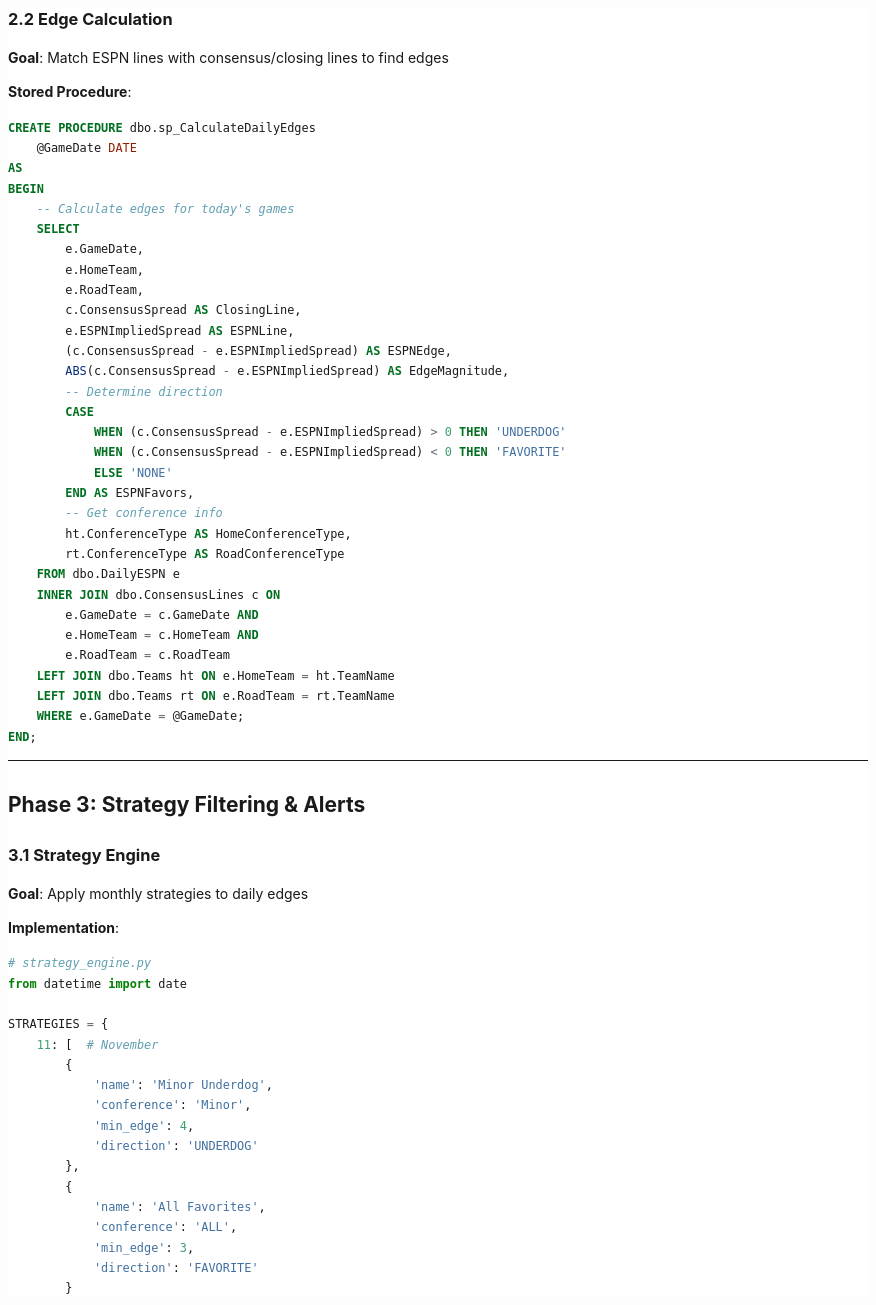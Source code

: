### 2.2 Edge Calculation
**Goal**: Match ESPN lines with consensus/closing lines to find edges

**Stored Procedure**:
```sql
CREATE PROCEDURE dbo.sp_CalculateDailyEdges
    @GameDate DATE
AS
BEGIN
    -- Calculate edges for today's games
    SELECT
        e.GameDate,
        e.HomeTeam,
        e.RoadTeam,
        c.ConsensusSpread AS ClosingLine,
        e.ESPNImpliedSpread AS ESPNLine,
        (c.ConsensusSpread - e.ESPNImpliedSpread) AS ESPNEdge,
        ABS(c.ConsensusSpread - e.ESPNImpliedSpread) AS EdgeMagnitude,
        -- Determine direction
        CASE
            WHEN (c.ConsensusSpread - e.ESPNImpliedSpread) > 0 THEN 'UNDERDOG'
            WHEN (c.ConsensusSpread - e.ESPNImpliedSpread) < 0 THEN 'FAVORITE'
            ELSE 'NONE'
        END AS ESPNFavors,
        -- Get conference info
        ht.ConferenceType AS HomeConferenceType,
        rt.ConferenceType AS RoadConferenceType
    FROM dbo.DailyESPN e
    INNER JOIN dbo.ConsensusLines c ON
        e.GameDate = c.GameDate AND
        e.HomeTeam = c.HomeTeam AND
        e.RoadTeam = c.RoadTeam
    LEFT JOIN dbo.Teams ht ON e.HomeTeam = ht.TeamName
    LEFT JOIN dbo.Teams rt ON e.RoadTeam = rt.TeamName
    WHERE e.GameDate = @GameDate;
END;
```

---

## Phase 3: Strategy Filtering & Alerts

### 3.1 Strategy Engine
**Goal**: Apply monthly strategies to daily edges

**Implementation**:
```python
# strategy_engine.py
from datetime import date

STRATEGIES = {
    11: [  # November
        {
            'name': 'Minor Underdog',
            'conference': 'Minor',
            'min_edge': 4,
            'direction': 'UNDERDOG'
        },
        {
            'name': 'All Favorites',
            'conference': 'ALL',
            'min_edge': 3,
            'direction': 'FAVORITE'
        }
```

------

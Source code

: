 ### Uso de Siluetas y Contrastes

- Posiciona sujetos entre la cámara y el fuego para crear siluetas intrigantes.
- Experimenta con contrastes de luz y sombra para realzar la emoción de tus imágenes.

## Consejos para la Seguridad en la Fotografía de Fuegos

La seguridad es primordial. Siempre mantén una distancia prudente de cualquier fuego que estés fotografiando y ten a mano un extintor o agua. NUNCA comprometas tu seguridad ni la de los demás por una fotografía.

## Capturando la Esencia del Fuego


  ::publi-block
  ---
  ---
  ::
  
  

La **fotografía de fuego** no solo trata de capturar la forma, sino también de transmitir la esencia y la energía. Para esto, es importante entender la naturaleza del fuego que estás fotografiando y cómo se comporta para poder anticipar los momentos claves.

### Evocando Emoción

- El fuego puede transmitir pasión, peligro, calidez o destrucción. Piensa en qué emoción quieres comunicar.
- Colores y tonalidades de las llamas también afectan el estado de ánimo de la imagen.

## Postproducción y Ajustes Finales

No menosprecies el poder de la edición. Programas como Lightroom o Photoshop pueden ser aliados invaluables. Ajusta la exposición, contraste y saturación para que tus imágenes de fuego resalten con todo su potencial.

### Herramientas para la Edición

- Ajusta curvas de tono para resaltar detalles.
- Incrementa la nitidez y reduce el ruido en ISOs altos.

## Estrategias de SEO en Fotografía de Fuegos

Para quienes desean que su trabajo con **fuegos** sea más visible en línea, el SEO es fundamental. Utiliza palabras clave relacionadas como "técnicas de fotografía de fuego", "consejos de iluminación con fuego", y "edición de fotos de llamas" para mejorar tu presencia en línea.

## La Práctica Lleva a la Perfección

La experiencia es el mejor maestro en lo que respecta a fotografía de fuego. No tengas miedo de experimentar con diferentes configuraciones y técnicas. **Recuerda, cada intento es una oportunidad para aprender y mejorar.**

------

Task brief ->
Take the stretch of lines above from the one containing "## Estrategias de SEO en Fotografía de Fuegos" through the one containing "Para quienes desean" and repeat it exactly, adding no other line.

Exercise result ->
## Estrategias de SEO en Fotografía de Fuegos

Para quienes desean que su trabajo con **fuegos** sea más visible en línea, el SEO es fundamental. Utiliza palabras clave relacionadas como "técnicas de fotografía de fuego", "consejos de iluminación con fuego", y "edición de fotos de llamas" para mejorar tu presencia en línea.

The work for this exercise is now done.